Which lines of the entries below contain the string "naver"? Copy each one.
========================================================================
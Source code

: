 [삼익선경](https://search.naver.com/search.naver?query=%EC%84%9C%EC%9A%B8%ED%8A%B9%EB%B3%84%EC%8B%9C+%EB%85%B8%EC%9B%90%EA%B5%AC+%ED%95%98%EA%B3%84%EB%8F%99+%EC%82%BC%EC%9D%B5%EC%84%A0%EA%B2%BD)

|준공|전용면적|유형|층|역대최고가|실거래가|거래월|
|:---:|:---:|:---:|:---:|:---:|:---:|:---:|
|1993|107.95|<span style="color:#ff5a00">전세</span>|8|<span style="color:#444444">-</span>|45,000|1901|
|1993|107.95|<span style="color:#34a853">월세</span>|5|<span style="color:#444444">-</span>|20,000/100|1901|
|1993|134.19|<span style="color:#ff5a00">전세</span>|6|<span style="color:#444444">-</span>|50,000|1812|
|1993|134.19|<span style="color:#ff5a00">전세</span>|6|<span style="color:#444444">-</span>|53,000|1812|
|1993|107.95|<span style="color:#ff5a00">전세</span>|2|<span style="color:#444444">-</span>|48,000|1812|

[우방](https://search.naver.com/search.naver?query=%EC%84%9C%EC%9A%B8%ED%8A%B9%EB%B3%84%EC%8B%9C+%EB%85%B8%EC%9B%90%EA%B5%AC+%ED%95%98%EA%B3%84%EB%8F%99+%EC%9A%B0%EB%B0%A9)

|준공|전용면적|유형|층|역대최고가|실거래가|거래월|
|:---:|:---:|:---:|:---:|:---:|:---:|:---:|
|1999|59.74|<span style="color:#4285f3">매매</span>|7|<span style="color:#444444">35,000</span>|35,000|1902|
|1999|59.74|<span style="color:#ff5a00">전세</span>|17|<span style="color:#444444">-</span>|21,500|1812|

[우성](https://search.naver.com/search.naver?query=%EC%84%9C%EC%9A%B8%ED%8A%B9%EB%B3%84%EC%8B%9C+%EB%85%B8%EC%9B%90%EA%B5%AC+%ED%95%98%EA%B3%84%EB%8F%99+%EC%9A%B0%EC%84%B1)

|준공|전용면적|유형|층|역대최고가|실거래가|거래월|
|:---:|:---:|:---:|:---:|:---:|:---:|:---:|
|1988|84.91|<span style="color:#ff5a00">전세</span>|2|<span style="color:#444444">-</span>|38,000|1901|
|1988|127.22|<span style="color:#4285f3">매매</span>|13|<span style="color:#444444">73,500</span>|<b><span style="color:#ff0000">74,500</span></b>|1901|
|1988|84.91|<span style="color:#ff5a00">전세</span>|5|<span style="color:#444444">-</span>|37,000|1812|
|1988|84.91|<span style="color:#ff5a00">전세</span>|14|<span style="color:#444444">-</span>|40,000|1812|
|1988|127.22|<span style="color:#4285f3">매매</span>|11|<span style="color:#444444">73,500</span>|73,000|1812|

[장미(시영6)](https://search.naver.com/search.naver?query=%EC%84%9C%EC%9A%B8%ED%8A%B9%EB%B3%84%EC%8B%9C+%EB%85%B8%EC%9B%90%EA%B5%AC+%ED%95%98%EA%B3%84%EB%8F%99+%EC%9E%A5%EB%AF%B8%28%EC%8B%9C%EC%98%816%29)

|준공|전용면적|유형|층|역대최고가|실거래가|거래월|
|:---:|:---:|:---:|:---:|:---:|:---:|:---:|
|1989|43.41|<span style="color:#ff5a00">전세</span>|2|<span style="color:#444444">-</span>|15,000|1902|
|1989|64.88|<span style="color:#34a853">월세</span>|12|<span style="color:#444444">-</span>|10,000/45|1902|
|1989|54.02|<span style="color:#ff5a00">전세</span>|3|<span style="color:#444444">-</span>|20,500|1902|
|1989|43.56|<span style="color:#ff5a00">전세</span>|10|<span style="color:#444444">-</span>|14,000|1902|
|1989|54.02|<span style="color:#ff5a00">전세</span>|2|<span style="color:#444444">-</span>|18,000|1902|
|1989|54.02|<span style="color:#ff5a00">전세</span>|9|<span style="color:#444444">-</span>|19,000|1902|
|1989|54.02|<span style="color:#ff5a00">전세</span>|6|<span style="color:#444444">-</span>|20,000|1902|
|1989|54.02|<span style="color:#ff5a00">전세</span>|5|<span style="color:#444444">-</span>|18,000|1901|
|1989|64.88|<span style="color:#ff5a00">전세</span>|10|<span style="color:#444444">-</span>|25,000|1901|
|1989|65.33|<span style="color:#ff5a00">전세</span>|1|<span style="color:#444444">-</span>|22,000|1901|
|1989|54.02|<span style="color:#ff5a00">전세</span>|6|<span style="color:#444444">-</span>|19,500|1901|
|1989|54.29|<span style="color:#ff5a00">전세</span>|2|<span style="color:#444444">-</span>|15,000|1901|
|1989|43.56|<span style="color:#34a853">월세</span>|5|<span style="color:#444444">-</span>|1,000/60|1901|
========================================================================
#### OUTPUT FOR THIS EXERCISE
: [삼익선경](https://search.naver.com/search.naver?query=%EC%84%9C%EC%9A%B8%ED%8A%B9%EB%B3%84%EC%8B%9C+%EB%85%B8%EC%9B%90%EA%B5%AC+%ED%95%98%EA%B3%84%EB%8F%99+%EC%82%BC%EC%9D%B5%EC%84%A0%EA%B2%BD)
[우방](https://search.naver.com/search.naver?query=%EC%84%9C%EC%9A%B8%ED%8A%B9%EB%B3%84%EC%8B%9C+%EB%85%B8%EC%9B%90%EA%B5%AC+%ED%95%98%EA%B3%84%EB%8F%99+%EC%9A%B0%EB%B0%A9)
[우성](https://search.naver.com/search.naver?query=%EC%84%9C%EC%9A%B8%ED%8A%B9%EB%B3%84%EC%8B%9C+%EB%85%B8%EC%9B%90%EA%B5%AC+%ED%95%98%EA%B3%84%EB%8F%99+%EC%9A%B0%EC%84%B1)
[장미(시영6)](https://search.naver.com/search.naver?query=%EC%84%9C%EC%9A%B8%ED%8A%B9%EB%B3%84%EC%8B%9C+%EB%85%B8%EC%9B%90%EA%B5%AC+%ED%95%98%EA%B3%84%EB%8F%99+%EC%9E%A5%EB%AF%B8%28%EC%8B%9C%EC%98%816%29)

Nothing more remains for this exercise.